J Natl Cancer Inst 2010 Aug 15;102(15):1188-98. Epub 2010 Jul 15.
Department of Clinical Oncology, Pamela Youde Nethersole Eastern Hospital, Chai Wan, Hong Kong, China.
Background: Current practice of adding concurrent-adjuvant chemotherapy to radiotherapy (CRT) for treating advanced nasopharyngeal carcinoma is based on the Intergroup-0099 Study published in 1998. However, the outcome for the radiotherapy-alone (RT) group in that trial was substantially poorer than those in other trials, and there were no data on late toxicities. Verification of the long-term therapeutic index of this regimen is needed.
Methods: Patients with nonkeratinizing nasopharyngeal carcinoma staged T1-4N2-3M0 were randomly assigned to RT (176 patients) or to CRT (172 patients) using cisplatin (100 mg/m(2)) every 3 weeks for three cycles in concurrence with radiotherapy, followed by cisplatin (80 mg/m(2)) plus fluorouracil (1000 mg per m(2) per day for 4 days) every 4 weeks for three cycles. Primary endpoints included overall failure-free rate (FFR) (the time to first failure at any site) and progression-free survival. Secondary endpoints included overall survival, locoregional FFR, distant FFR, and acute and late toxicity rates. All statistical tests were two-sided.

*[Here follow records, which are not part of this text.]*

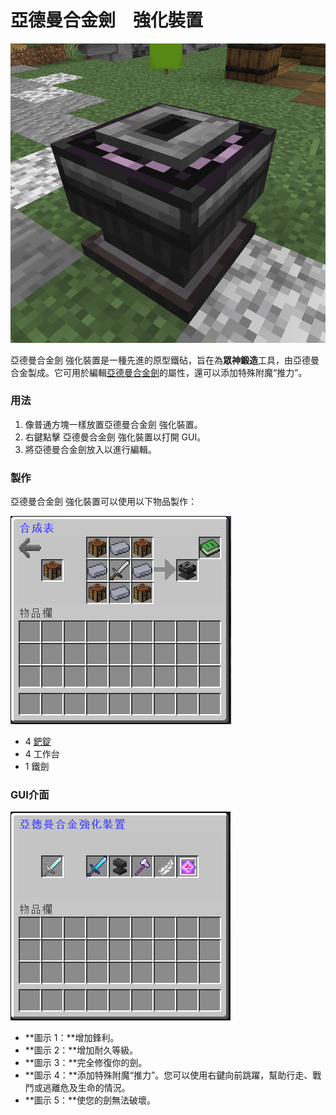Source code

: # 亞德曼合金劍　強化裝置



![](<../.gitbook/assets/image (28).png>)

亞德曼合金劍 強化裝置是一種先進的原型鐵砧，旨在為**眾神鍛造**工具，由亞德曼合金製成。它可用於編輯[亞德曼合金劍](Adamantium-Sword.md)的屬性，還可以添加特殊附魔“推力”。

### 用法

1. 像普通方塊一樣放置亞德曼合金劍 強化裝置。
2. 右鍵點擊 亞德曼合金劍 強化裝置以打開 GUI。
3. 將亞德曼合金劍放入以進行編輯。

### 製作

亞德曼合金劍 強化裝置可以使用以下物品製作：

![](<../.gitbook/assets/image (29).png>)

* 4 [鈀錠](palladium-ingot.md)
* 4 工作台
* 1 鐵劍

### GUI介面

![](<../.gitbook/assets/image (30).png>)

* **圖示 1：**增加鋒利。
* **圖示 2：**增加耐久等級。
* **圖示 3：**完全修復你的劍。
* **圖示 4：**添加特殊附魔“推力”。您可以使用右鍵向前跳躍，幫助行走、戰鬥或逃離危及生命的情況。
* **圖示 5：**使您的劍無法破壞。
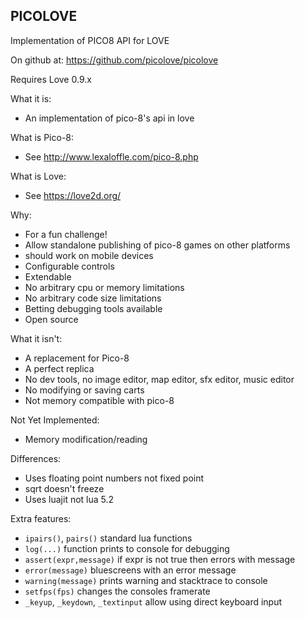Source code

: PICOLOVE
--------

Implementation of PICO8 API for LOVE

On github at: https://github.com/picolove/picolove

Requires Love 0.9.x

What it is:

 * An implementation of pico-8's api in love

What is Pico-8:

 * See http://www.lexaloffle.com/pico-8.php

What is Love:

 * See https://love2d.org/

Why:

 * For a fun challenge!
 * Allow standalone publishing of pico-8 games on other platforms
  * should work on mobile devices
 * Configurable controls
 * Extendable
 * No arbitrary cpu or memory limitations
 * No arbitrary code size limitations
 * Betting debugging tools available
 * Open source

What it isn't:

 * A replacement for Pico-8
 * A perfect replica
 * No dev tools, no image editor, map editor, sfx editor, music editor
 * No modifying or saving carts
 * Not memory compatible with pico-8

Not Yet Implemented:

 * Memory modification/reading

Differences:

 * Uses floating point numbers not fixed point
 * sqrt doesn't freeze
 * Uses luajit not lua 5.2

Extra features:

 * `ipairs()`, `pairs()` standard lua functions
 * `log(...)` function prints to console for debugging
 * `assert(expr,message)` if expr is not true then errors with message
 * `error(message)` bluescreens with an error message
 * `warning(message)` prints warning and stacktrace to console
 * `setfps(fps)` changes the consoles framerate
 * `_keyup`, `_keydown`, `_textinput` allow using direct keyboard input
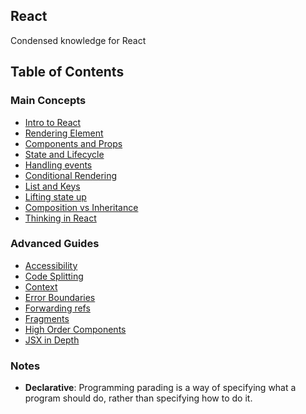 ## React

Condensed knowledge for React

## Table of Contents
### Main Concepts
- [Intro to React](main-concepts/intro.md)
- [Rendering Element](main-concepts/rendering-elements.md)
- [Components and Props](main-concepts/components-and-props.md)
- [State and Lifecycle](main-concepts/state-and-lifecycle.md)
- [Handling events](main-concepts/handling-events.md)
- [Conditional Rendering](main-concepts/conditional-rendering.md)
- [List and Keys](main-concepts/list-and-keys.md)
- [Lifting state up](main-concepts/lifting-state-up.md)
- [Composition vs Inheritance](main-concepts/composition-vs-inheritance.md)
- [Thinking in React](main-concepts/thinking-in-react.md)

### Advanced Guides
- [Accessibility](advanced-guides/accessibility.md)
- [Code Splitting](advanced-guides/code-splitting.md)
- [Context](advanced-guides/context.md)
- [Error Boundaries](advanced-guides/error-boundaries.md)
- [Forwarding refs](advanced-guides/forwarding-refs.md)
- [Fragments](advanced-guides/fragments.md)
- [High Order Components](advanced-guides/high-order-components.md)
- [JSX in Depth](advanced-guides/jsx-in-depth.md)

### Notes
- **Declarative**: Programming parading is a way of specifying what a program should do, rather than specifying how to do it.
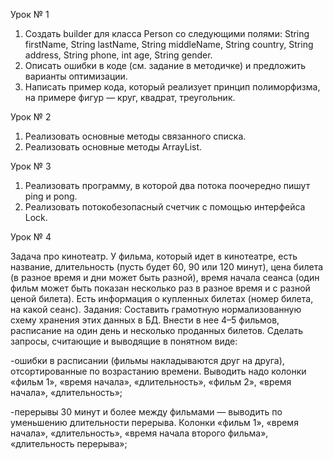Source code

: Урок № 1

1. Создать builder для класса Person со следующими полями: String firstName, String lastName, String middleName, String country, String address, String phone, int age, String gender.
2. Описать ошибки в коде (см. задание в методичке) и предложить варианты оптимизации.
3. Написать пример кода, который реализует принцип полиморфизма, на примере фигур — круг, квадрат, треугольник.

Урок № 2
1. Реализовать основные методы связанного списка.
2. Реализовать основные методы ArrayList.

Урок № 3
1. Реализовать программу, в которой два потока поочередно пишут ping и pong.
2. Реализовать потокобезопасный счетчик с помощью интерфейса Lock.

Урок № 4

Задача про кинотеатр.
У фильма, который идет в кинотеатре, есть название, длительность (пусть будет 60, 90 или 120 минут), цена билета (в разное время и дни может быть разной), время начала сеанса (один фильм может быть показан несколько раз в разное время и с разной ценой билета). Есть информация о купленных билетах (номер билета, на какой сеанс).
Задания:
Составить грамотную нормализованную схему хранения этих данных в БД. Внести в нее 4–5 фильмов, расписание на один день и несколько проданных билетов.
Сделать запросы, считающие и выводящие в понятном виде:

-ошибки в расписании (фильмы накладываются друг на друга), отсортированные по возрастанию времени. Выводить надо колонки «фильм 1», «время начала», «длительность», «фильм 2», «время начала», «длительность»;

-перерывы 30 минут и более между фильмами — выводить по уменьшению длительности перерыва. Колонки «фильм 1», «время начала», «длительность», «время начала второго фильма», «длительность перерыва»;

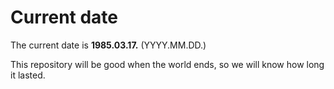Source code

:# Current date

The current date is **1985.03.17.** (YYYY.MM.DD.)

This repository will be good when the world ends, so we will know how long it lasted.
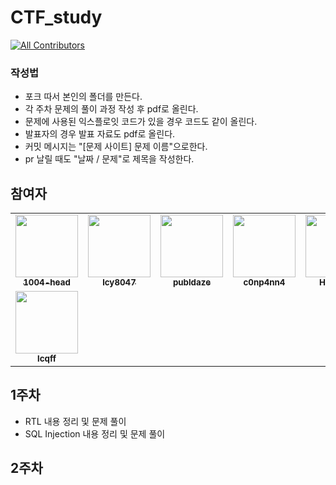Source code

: # CTF_study
<!-- ALL-CONTRIBUTORS-BADGE:START - Do not remove or modify this section -->
[![All Contributors](https://img.shields.io/badge/all_contributors-8-orange.svg?style=flat-square)](#contributors-)
<!-- ALL-CONTRIBUTORS-BADGE:END -->
### 작성법
+ 포크 따서 본인의 폴더를 만든다.
+ 각 주차 문제의 풀이 과정 작성 후 pdf로 올린다.
+ 문제에 사용된 익스플로잇 코드가 있을 경우 코드도 같이 올린다.
+ 발표자의 경우 발표 자료도 pdf로 올린다.
+ 커밋 메시지는 "[문제 사이트] 문제 이름"으로한다.
+ pr 날릴 때도 "날짜 / 문제"로 제목을 작성한다.

## 참여자

<table>
  <tr>
    <td align="center"><a href="https://github.com/1004-head"><img src="https://avatars.githubusercontent.com/u/65378326?v=4?s=100" width="100px;" alt=""/><br /><sub><b>1004-head</b></sub></a><br /></td>
    <td align="center"><a href="https://github.com/lcy8047"><img src="https://avatars.githubusercontent.com/u/35690965?v=4?s=100" width="100px;" alt=""/><br /><sub><b>lcy8047</b></sub></a><br /></td>
    <td align="center"><a href="https://github.com/publdaze"><img src="https://avatars.githubusercontent.com/u/78250089?v=4?s=100" width="100px;" alt=""/><br /><sub><b>publdaze</b></sub></a><br /></td>
    <td align="center"><a href="http://None"><img src="https://avatars.githubusercontent.com/u/49471288?v=4?s=100" width="100px;" alt=""/><br /><sub><b>c0np4nn4</b></sub></a><br /></td>
    <td align="center"><a href="https://github.com/HSHwan"><img src="https://avatars.githubusercontent.com/u/86449722?v=4?s=100" width="100px;" alt=""/><br /><sub><b>HSHwan</b></sub></a><br /></td>
    <td align="center"><a href="https://github.com/JinukHong"><img src="https://avatars.githubusercontent.com/u/45095330?v=4?s=100" width="100px;" alt=""/><br /><sub><b>JinukHong</b></sub></a><br /></td>
    <td align="center"><a href="https://github.com/kimty103"><img src="https://avatars.githubusercontent.com/u/80939394?v=4?s=100" width="100px;" alt=""/><br /><sub><b>kimty103</b></sub></a><br /></td>
  </tr>
  <tr>
    <td align="center"><a href="https://github.com/lcqff"><img src="https://avatars.githubusercontent.com/u/71930280?v=4?s=100" width="100px;" alt=""/><br /><sub><b>lcqff</b></sub></a><br /></td>
  </tr>
</table>

## 1주차
* RTL 내용 정리 및 문제 풀이
* SQL Injection 내용 정리 및 문제 풀이

## 2주차
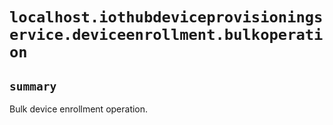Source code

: # `localhost.iothubdeviceprovisioningservice.deviceenrollment.bulkoperation`

## `summary`
Bulk device enrollment operation.


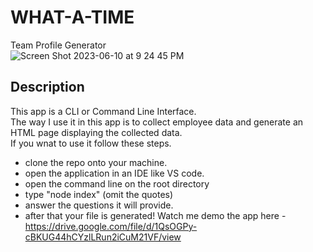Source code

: # WHAT-A-TIME
Team Profile Generator <br>
![Screen Shot 2023-06-10 at 9 24 45 PM](https://github.com/magjoker/WHAT-A-TIME/assets/118233640/7f4d1e0e-b92f-4e8d-a5e9-11fa5ad7bff3)
## Description
This app is a CLI or Command Line Interface. <br>
The way I use it in this app is to collect employee data and generate an HTML page displaying the collected data. <br>
If you wnat to use it follow these steps. <br>
 - clone the repo onto your machine.
 - open the application in an IDE like VS code. 
 - open the command line on the root directory
 - type "node index" (omit the quotes)
 - answer the questions it will provide.
 - after that your file is generated!
Watch me demo the app here - https://drive.google.com/file/d/1QsOGPy-cBKUG44hCYzlLRun2iCuM21VF/view
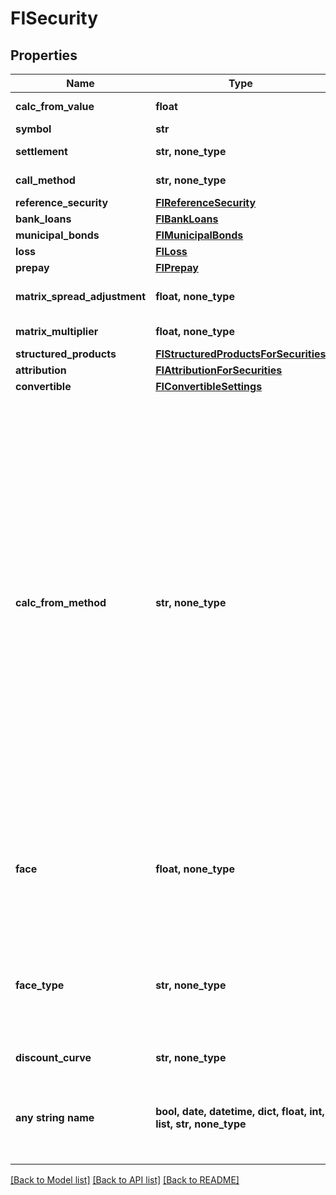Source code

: # FISecurity


## Properties
Name | Type | Description | Notes
------------ | ------------- | ------------- | -------------
**calc_from_value** | **float** | Calculation from value | 
**symbol** | **str** | Symbol | 
**settlement** | **str, none_type** | Settlement date | [optional] 
**call_method** | **str, none_type** | Call Method | [optional] 
**reference_security** | [**FIReferenceSecurity**](FIReferenceSecurity.md) |  | [optional] 
**bank_loans** | [**FIBankLoans**](FIBankLoans.md) |  | [optional] 
**municipal_bonds** | [**FIMunicipalBonds**](FIMunicipalBonds.md) |  | [optional] 
**loss** | [**FILoss**](FILoss.md) |  | [optional] 
**prepay** | [**FIPrepay**](FIPrepay.md) |  | [optional] 
**matrix_spread_adjustment** | **float, none_type** | Matrix Spread Adjustment | [optional] 
**matrix_multiplier** | **float, none_type** | Matrix Multiplier | [optional] 
**structured_products** | [**FIStructuredProductsForSecurities**](FIStructuredProductsForSecurities.md) |  | [optional] 
**attribution** | [**FIAttributionForSecurities**](FIAttributionForSecurities.md) |  | [optional] 
**convertible** | [**FIConvertibleSettings**](FIConvertibleSettings.md) |  | [optional] 
**calc_from_method** | **str, none_type** | Calculation Method.  Methods : Active Spread, Actual Spread, Actual Spread To Worst Call, OAS, Price, Yield, Yield To No Call, Act/Act Yield To No Call, Bond Equivalent Yield,  Yield To Worst Call, Discount Yield, Discount Margin, Implied Volatility, Bullet Spread, Bullet Spread To Worst Call, Pricing Matrix | [optional] 
**face** | **float, none_type** | Face | [optional]  if omitted the server will use the default value of 1.1
**face_type** | **str, none_type** | Face type | [optional]  if omitted the server will use the default value of "Current"
**discount_curve** | **str, none_type** | Discount curve | [optional] 
**any string name** | **bool, date, datetime, dict, float, int, list, str, none_type** | any string name can be used but the value must be the correct type | [optional]

[[Back to Model list]](../README.md#documentation-for-models) [[Back to API list]](../README.md#documentation-for-api-endpoints) [[Back to README]](../README.md)


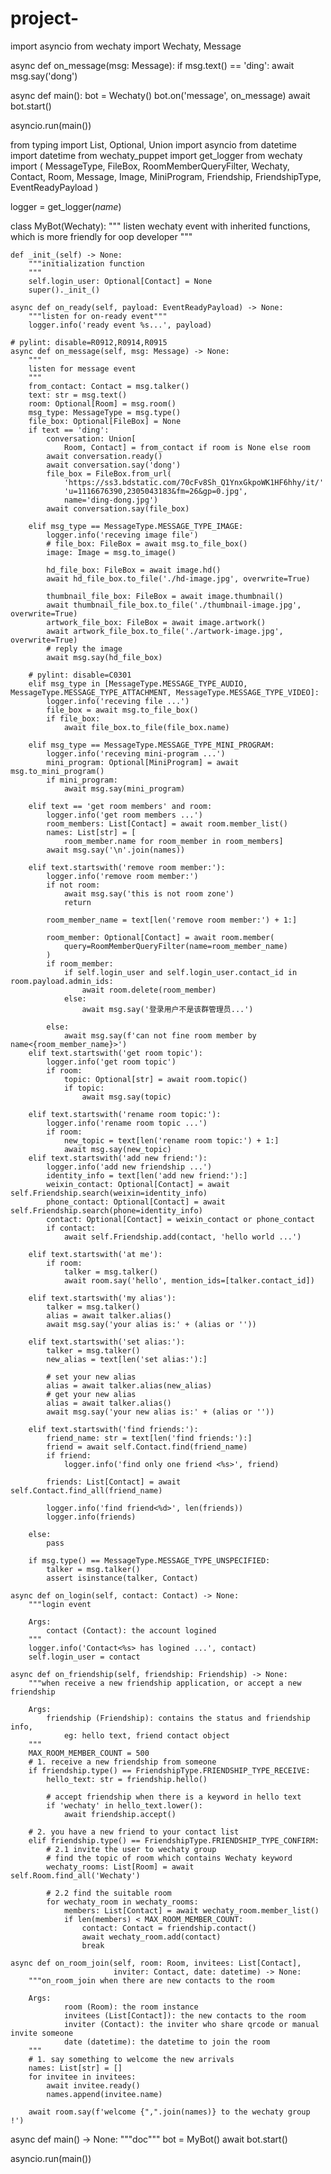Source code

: # project-
import asyncio
from wechaty import Wechaty, Message

async def on_message(msg: Message):
    if msg.text() == 'ding':
        await msg.say('dong')
    
async def main():
    bot = Wechaty()
    bot.on('message', on_message)
    await bot.start()

asyncio.run(main())

from typing import List, Optional, Union
import asyncio
from datetime import datetime
from wechaty_puppet import get_logger
from wechaty import (
    MessageType,
    FileBox,
    RoomMemberQueryFilter,
    Wechaty,
    Contact,
    Room,
    Message,
    Image,
    MiniProgram,
    Friendship,
    FriendshipType,
    EventReadyPayload
)

logger = get_logger(_name_)


class MyBot(Wechaty):
    """
    listen wechaty event with inherited functions, which is more friendly for
    oop developer
    """

    def _init_(self) -> None:
        """initialization function
        """
        self.login_user: Optional[Contact] = None
        super()._init_()

    async def on_ready(self, payload: EventReadyPayload) -> None:
        """listen for on-ready event"""
        logger.info('ready event %s...', payload)

    # pylint: disable=R0912,R0914,R0915
    async def on_message(self, msg: Message) -> None:
        """
        listen for message event
        """
        from_contact: Contact = msg.talker()
        text: str = msg.text()
        room: Optional[Room] = msg.room()
        msg_type: MessageType = msg.type()
        file_box: Optional[FileBox] = None
        if text == 'ding':
            conversation: Union[
                Room, Contact] = from_contact if room is None else room
            await conversation.ready()
            await conversation.say('dong')
            file_box = FileBox.from_url(
                'https://ss3.bdstatic.com/70cFv8Sh_Q1YnxGkpoWK1HF6hhy/it/'
                'u=1116676390,2305043183&fm=26&gp=0.jpg',
                name='ding-dong.jpg')
            await conversation.say(file_box)

        elif msg_type == MessageType.MESSAGE_TYPE_IMAGE:
            logger.info('receving image file')
            # file_box: FileBox = await msg.to_file_box()
            image: Image = msg.to_image()

            hd_file_box: FileBox = await image.hd()
            await hd_file_box.to_file('./hd-image.jpg', overwrite=True)

            thumbnail_file_box: FileBox = await image.thumbnail()
            await thumbnail_file_box.to_file('./thumbnail-image.jpg', overwrite=True)
            artwork_file_box: FileBox = await image.artwork()
            await artwork_file_box.to_file('./artwork-image.jpg', overwrite=True)
            # reply the image
            await msg.say(hd_file_box)

        # pylint: disable=C0301
        elif msg_type in [MessageType.MESSAGE_TYPE_AUDIO, MessageType.MESSAGE_TYPE_ATTACHMENT, MessageType.MESSAGE_TYPE_VIDEO]:
            logger.info('receving file ...')
            file_box = await msg.to_file_box()
            if file_box:
                await file_box.to_file(file_box.name)

        elif msg_type == MessageType.MESSAGE_TYPE_MINI_PROGRAM:
            logger.info('receving mini-program ...')
            mini_program: Optional[MiniProgram] = await msg.to_mini_program()
            if mini_program:
                await msg.say(mini_program)

        elif text == 'get room members' and room:
            logger.info('get room members ...')
            room_members: List[Contact] = await room.member_list()
            names: List[str] = [
                room_member.name for room_member in room_members]
            await msg.say('\n'.join(names))

        elif text.startswith('remove room member:'):
            logger.info('remove room member:')
            if not room:
                await msg.say('this is not room zone')
                return

            room_member_name = text[len('remove room member:') + 1:]

            room_member: Optional[Contact] = await room.member(
                query=RoomMemberQueryFilter(name=room_member_name)
            )
            if room_member:
                if self.login_user and self.login_user.contact_id in room.payload.admin_ids:
                    await room.delete(room_member)
                else:
                    await msg.say('登录用户不是该群管理员...')

            else:
                await msg.say(f'can not fine room member by name<{room_member_name}>')
        elif text.startswith('get room topic'):
            logger.info('get room topic')
            if room:
                topic: Optional[str] = await room.topic()
                if topic:
                    await msg.say(topic)

        elif text.startswith('rename room topic:'):
            logger.info('rename room topic ...')
            if room:
                new_topic = text[len('rename room topic:') + 1:]
                await msg.say(new_topic)
        elif text.startswith('add new friend:'):
            logger.info('add new friendship ...')
            identity_info = text[len('add new friend:'):]
            weixin_contact: Optional[Contact] = await self.Friendship.search(weixin=identity_info)
            phone_contact: Optional[Contact] = await self.Friendship.search(phone=identity_info)
            contact: Optional[Contact] = weixin_contact or phone_contact
            if contact:
                await self.Friendship.add(contact, 'hello world ...')

        elif text.startswith('at me'):
            if room:
                talker = msg.talker()
                await room.say('hello', mention_ids=[talker.contact_id])

        elif text.startswith('my alias'):
            talker = msg.talker()
            alias = await talker.alias()
            await msg.say('your alias is:' + (alias or ''))

        elif text.startswith('set alias:'):
            talker = msg.talker()
            new_alias = text[len('set alias:'):]

            # set your new alias
            alias = await talker.alias(new_alias)
            # get your new alias
            alias = await talker.alias()
            await msg.say('your new alias is:' + (alias or ''))

        elif text.startswith('find friends:'):
            friend_name: str = text[len('find friends:'):]
            friend = await self.Contact.find(friend_name)
            if friend:
                logger.info('find only one friend <%s>', friend)

            friends: List[Contact] = await self.Contact.find_all(friend_name)

            logger.info('find friend<%d>', len(friends))
            logger.info(friends)

        else:
            pass

        if msg.type() == MessageType.MESSAGE_TYPE_UNSPECIFIED:
            talker = msg.talker()
            assert isinstance(talker, Contact)

    async def on_login(self, contact: Contact) -> None:
        """login event

        Args:
            contact (Contact): the account logined
        """
        logger.info('Contact<%s> has logined ...', contact)
        self.login_user = contact

    async def on_friendship(self, friendship: Friendship) -> None:
        """when receive a new friendship application, or accept a new friendship

        Args:
            friendship (Friendship): contains the status and friendship info,
                eg: hello text, friend contact object
        """
        MAX_ROOM_MEMBER_COUNT = 500
        # 1. receive a new friendship from someone
        if friendship.type() == FriendshipType.FRIENDSHIP_TYPE_RECEIVE:
            hello_text: str = friendship.hello()

            # accept friendship when there is a keyword in hello text
            if 'wechaty' in hello_text.lower():
                await friendship.accept()

        # 2. you have a new friend to your contact list
        elif friendship.type() == FriendshipType.FRIENDSHIP_TYPE_CONFIRM:
            # 2.1 invite the user to wechaty group
            # find the topic of room which contains Wechaty keyword
            wechaty_rooms: List[Room] = await self.Room.find_all('Wechaty')

            # 2.2 find the suitable room
            for wechaty_room in wechaty_rooms:
                members: List[Contact] = await wechaty_room.member_list()
                if len(members) < MAX_ROOM_MEMBER_COUNT:
                    contact: Contact = friendship.contact()
                    await wechaty_room.add(contact)
                    break

    async def on_room_join(self, room: Room, invitees: List[Contact],
                           inviter: Contact, date: datetime) -> None:
        """on_room_join when there are new contacts to the room

        Args:
                room (Room): the room instance
                invitees (List[Contact]): the new contacts to the room
                inviter (Contact): the inviter who share qrcode or manual invite someone
                date (datetime): the datetime to join the room
        """
        # 1. say something to welcome the new arrivals
        names: List[str] = []
        for invitee in invitees:
            await invitee.ready()
            names.append(invitee.name)

        await room.say(f'welcome {",".join(names)} to the wechaty group !')


async def main() -> None:
    """doc"""
    bot = MyBot()
    await bot.start()

asyncio.run(main())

Results: The two treatment groups were well balanced in all patient characteristics, tumor factors, and radiotherapy parameters. Adding chemotherapy statistically significantly improved the 5-year FFR (CRT vs RT: 67% vs 55%; P = .014) and 5-year progression-free survival (CRT vs RT: 62% vs 53%; P = .035). Cumulative incidence of acute toxicity increased with chemotherapy by 30% (CRT vs RT: 83% vs 53%; P < .001), but the 5-year late toxicity rate did not increase statistically significantly (CRT vs RT: 30% vs 24%; P = .30). Deaths because of disease progression were reduced statistically significantly by 14% (CRT vs RT: 38% vs 24%; P = .008), but 5-year overall survival was similar (CRT vs RT: 68% vs 64%; P = .22; hazard ratio of CRT = 0.81, 95% confidence interval = 0.58 to 1.13) because deaths due to toxicity or incidental causes increased by 7% (CRT vs RT: 1.7% vs 0, and 8.1% vs 3.4%, respectively; P = .015).
Conclusions: Adding concurrent-adjuvant chemotherapy statistically significantly reduced failure and cancer-specific deaths when compared with radiotherapy alone. Although there was no statistically significant increase in major late toxicity, increase in noncancer deaths narrowed the resultant gain in overall survival.